- **YOUR TASK**
In this exercise, write out the data word for word and leave every image out.

- **RECORDS FOR THE EXERCISE**
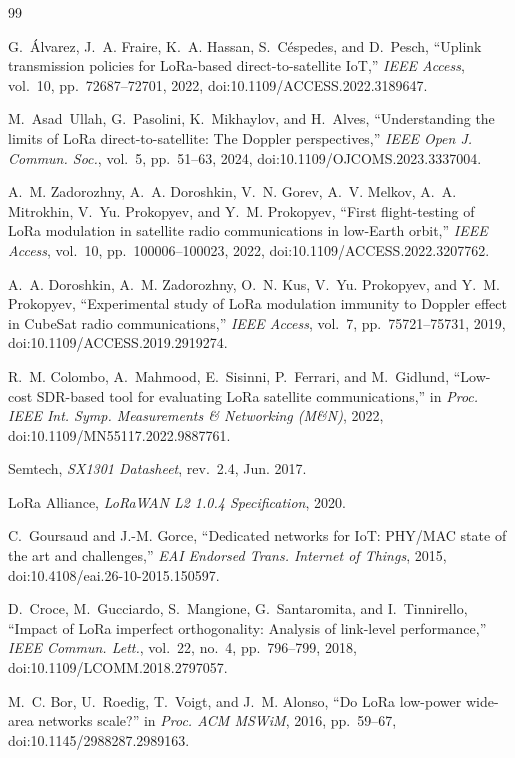 \documentclass[journal]{IEEEtran}
\begin{document}
\begin{thebibliography}{99}

 G.~\'Alvarez, J.~A. Fraire, K.~A. Hassan, S.~C\'espedes, and D.~Pesch, ``Uplink transmission policies for LoRa-based direct-to-satellite IoT,'' \emph{IEEE Access}, vol.~10, pp.~72687--72701, 2022, doi:10.1109/ACCESS.2022.3189647.

 M.~Asad~Ullah, G.~Pasolini, K.~Mikhaylov, and H.~Alves, ``Understanding the limits of LoRa direct-to-satellite: The Doppler perspectives,'' \emph{IEEE Open J. Commun. Soc.}, vol.~5, pp.~51--63, 2024, doi:10.1109/OJCOMS.2023.3337004.

 A.~M. Zadorozhny, A.~A. Doroshkin, V.~N. Gorev, A.~V. Melkov, A.~A. Mitrokhin, V.~Yu. Prokopyev, and Y.~M. Prokopyev, ``First flight-testing of LoRa modulation in satellite radio communications in low-Earth orbit,'' \emph{IEEE Access}, vol.~10, pp.~100006--100023, 2022, doi:10.1109/ACCESS.2022.3207762.

 A.~A. Doroshkin, A.~M. Zadorozhny, O.~N. Kus, V.~Yu. Prokopyev, and Y.~M. Prokopyev, ``Experimental study of LoRa modulation immunity to Doppler effect in CubeSat radio communications,'' \emph{IEEE Access}, vol.~7, pp.~75721--75731, 2019, doi:10.1109/ACCESS.2019.2919274.

 R.~M. Colombo, A.~Mahmood, E.~Sisinni, P.~Ferrari, and M.~Gidlund, ``Low-cost SDR-based tool for evaluating LoRa satellite communications,'' in \emph{Proc. IEEE Int. Symp. Measurements \& Networking (M\&N)}, 2022, doi:10.1109/MN55117.2022.9887761.

 Semtech, \emph{SX1301 Datasheet}, rev.~2.4, Jun. 2017.

 LoRa Alliance, \emph{LoRaWAN L2 1.0.4 Specification}, 2020.

 C.~Goursaud and J.-M. Gorce, ``Dedicated networks for IoT: PHY/MAC state of the art and challenges,'' \emph{EAI Endorsed Trans. Internet of Things}, 2015, doi:10.4108/eai.26-10-2015.150597.

 D.~Croce, M.~Gucciardo, S.~Mangione, G.~Santaromita, and I.~Tinnirello, ``Impact of LoRa imperfect orthogonality: Analysis of link-level performance,'' \emph{IEEE Commun. Lett.}, vol.~22, no.~4, pp.~796--799, 2018, doi:10.1109/LCOMM.2018.2797057.

 M.~C. Bor, U.~Roedig, T.~Voigt, and J.~M. Alonso, ``Do LoRa low-power wide-area networks scale?'' in \emph{Proc. ACM MSWiM}, 2016, pp.~59--67, doi:10.1145/2988287.2989163.


\end{thebibliography}
\end{document}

- **RESULT FOR THIS EXERCISE**
 \documentclass[journal]{IEEEtran}
\begin{document}
\begin{thebibliography}{99}

 G.~\'Alvarez, J.~A. Fraire, K.~A. Hassan, S.~C\'espedes, and D.~Pesch, ``Uplink transmission policies for LoRa-based direct-to-satellite IoT,'' \emph{IEEE Access}, vol.~10, pp.~72687--72701, 2022, doi:10.1109/ACCESS.2022.3189647.

 M.~Asad~Ullah, G.~Pasolini, K.~Mikhaylov, and H.~Alves, ``Understanding the limits of LoRa direct-to-satellite: The Doppler perspectives,'' \emph{IEEE Open J. Commun. Soc.}, vol.~5, pp.~51--63, 2024, doi:10.1109/OJCOMS.2023.3337004.

 A.~M. Zadorozhny, A.~A. Doroshkin, V.~N. Gorev, A.~V. Melkov, A.~A. Mitrokhin, V.~Yu. Prokopyev, and Y.~M. Prokopyev, ``First flight-testing of LoRa modulation in satellite radio communications in low-Earth orbit,'' \emph{IEEE Access}, vol.~10, pp.~100006--100023, 2022, doi:10.1109/ACCESS.2022.3207762.

 A.~A. Doroshkin, A.~M. Zadorozhny, O.~N. Kus, V.~Yu. Prokopyev, and Y.~M. Prokopyev, ``Experimental study of LoRa modulation immunity to Doppler effect in CubeSat radio communications,'' \emph{IEEE Access}, vol.~7, pp.~75721--75731, 2019, doi:10.1109/ACCESS.2019.2919274.

 R.~M. Colombo, A.~Mahmood, E.~Sisinni, P.~Ferrari, and M.~Gidlund, ``Low-cost SDR-based tool for evaluating LoRa satellite communications,'' in \emph{Proc. IEEE Int. Symp. Measurements \& Networking (M\&N)}, 2022, doi:10.1109/MN55117.2022.9887761.

 Semtech, \emph{SX1301 Datasheet}, rev.~2.4, Jun. 2017.

 LoRa Alliance, \emph{LoRaWAN L2 1.0.4 Specification}, 2020.

 C.~Goursaud and J.-M. Gorce, ``Dedicated networks for IoT: PHY/MAC state of the art and challenges,'' \emph{EAI Endorsed Trans. Internet of Things}, 2015, doi:10.4108/eai.26-10-2015.150597.

 D.~Croce, M.~Gucciardo, S.~Mangione, G.~Santaromita, and I.~Tinnirello, ``Impact of LoRa imperfect orthogonality: Analysis of link-level performance,'' \emph{IEEE Commun. Lett.}, vol.~22, no.~4, pp.~796--799, 2018, doi:10.1109/LCOMM.2018.2797057.

 M.~C. Bor, U.~Roedig, T.~Voigt, and J.~M. Alonso, ``Do LoRa low-power wide-area networks scale?'' in \emph{Proc. ACM MSWiM}, 2016, pp.~59--67, doi:10.1145/2988287.2989163.


\end{thebibliography}
\end{document}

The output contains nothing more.